My analysis concentrated on the years 2012 to 2016 because I had complete years’ worth of data for them. In 2010, for example, I have only one tweet from Elon Musk in my dataset.
1. I downloaded the .csv files from Kaggle and imported them into Excel. It is worth nothing that when the elonmusk_tweets.csv file was opened in Excel, the time format changed from hh:mm:ss to hh:mm.
2. I downloaded the various libraries I needed for my project.
3. For the file about Musk’s tweets, I conducted sentiment analysis.
4. I created the clean_up(text) function to clean my tweets.
5. I removed the ‘b’ that appeared in the front of each tweet. Afterwards, I used a variety of regular expressions to remove hyperlinks, Unicode characters and unnecessary string which remained.
6. I used Regexptokenizer to split my string into substring and remove punctuation.
7. I removed stop words to prevent them from contaminating my calculations utilizing the NLTK set of stop words.
8. I created the get_tweet_polarity(file,year) function to perform sentiment analysis on my cleaned tweets.
9. I used a for loop to iterate through all the tweets in my dataset and perform sentiment analysis for the tweets in a specified month and year. I did this by combining all the tweets made in each month within a year into one long string. Each month had their own long string of tweets. Afterwards, I used TextBlob on the months’ strings.
10. I created the tesla_stock_function(file,twelvemonth) function to calculate the monthly averages of Tesla stock prices in a given year using the adjusted closing prices. I used the adjusted closing prices because, according to Investopedia, adjusted closing price amends a stock's closing price to accurately reflect that stock's value after accounting for any corporate actions.
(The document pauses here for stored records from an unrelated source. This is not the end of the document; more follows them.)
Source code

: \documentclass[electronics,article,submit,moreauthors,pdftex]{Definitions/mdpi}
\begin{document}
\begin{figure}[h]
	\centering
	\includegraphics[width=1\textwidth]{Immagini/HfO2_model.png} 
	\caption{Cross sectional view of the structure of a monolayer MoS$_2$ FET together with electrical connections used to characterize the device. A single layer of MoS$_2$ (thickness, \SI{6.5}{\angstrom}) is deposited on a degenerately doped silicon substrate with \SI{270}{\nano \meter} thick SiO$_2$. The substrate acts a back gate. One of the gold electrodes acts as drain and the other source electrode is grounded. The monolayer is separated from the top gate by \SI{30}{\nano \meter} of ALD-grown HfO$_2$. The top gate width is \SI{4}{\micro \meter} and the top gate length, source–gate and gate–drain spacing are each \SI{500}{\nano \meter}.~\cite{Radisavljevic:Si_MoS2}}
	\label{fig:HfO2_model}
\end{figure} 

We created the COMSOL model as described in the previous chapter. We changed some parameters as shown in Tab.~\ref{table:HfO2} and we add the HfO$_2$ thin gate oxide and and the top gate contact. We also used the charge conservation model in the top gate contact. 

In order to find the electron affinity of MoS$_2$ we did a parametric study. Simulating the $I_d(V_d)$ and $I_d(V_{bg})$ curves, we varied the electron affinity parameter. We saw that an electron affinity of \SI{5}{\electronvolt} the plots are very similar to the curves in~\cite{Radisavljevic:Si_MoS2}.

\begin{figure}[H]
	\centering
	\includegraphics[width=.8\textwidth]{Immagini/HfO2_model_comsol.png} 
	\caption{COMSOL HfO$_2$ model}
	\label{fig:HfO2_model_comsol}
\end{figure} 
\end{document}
It is considered to be the true price of that stock and is often used when examining historical returns or performing a detailed analysis of historical returns.
11. I created dictionaries to store the values of the total stock prices per month, the number of stock prices I had for that month and the daily stock price for each day in a year.
For example, in January 2016, I had 19 stock prices and the total stock price was $3886.68.
12. I calculated the average monthly stock price by dividing the total stock price for that month by the number of stock prices. For example, the average for January 2016 is: $3886.68/19 stock prices = $204.56.
13. I created the scatter_plot(x_axis,y_axis,year) function to visualize my data. I used Plotly to create a scatter plot with the average monthly stock prices on the y-axis and the polarity scores on the x-axis.
14. Finally, for extra credit, I created the ols(x_axis,y_axis,year) function to draw a line of best fit.
If I had seen a positive or negative correlation between the polarities of Musk’s tweets and Tesla’s average adjusted closing stock prices, then my hypothesis would have been proven. The project took me around 10 hours to complete.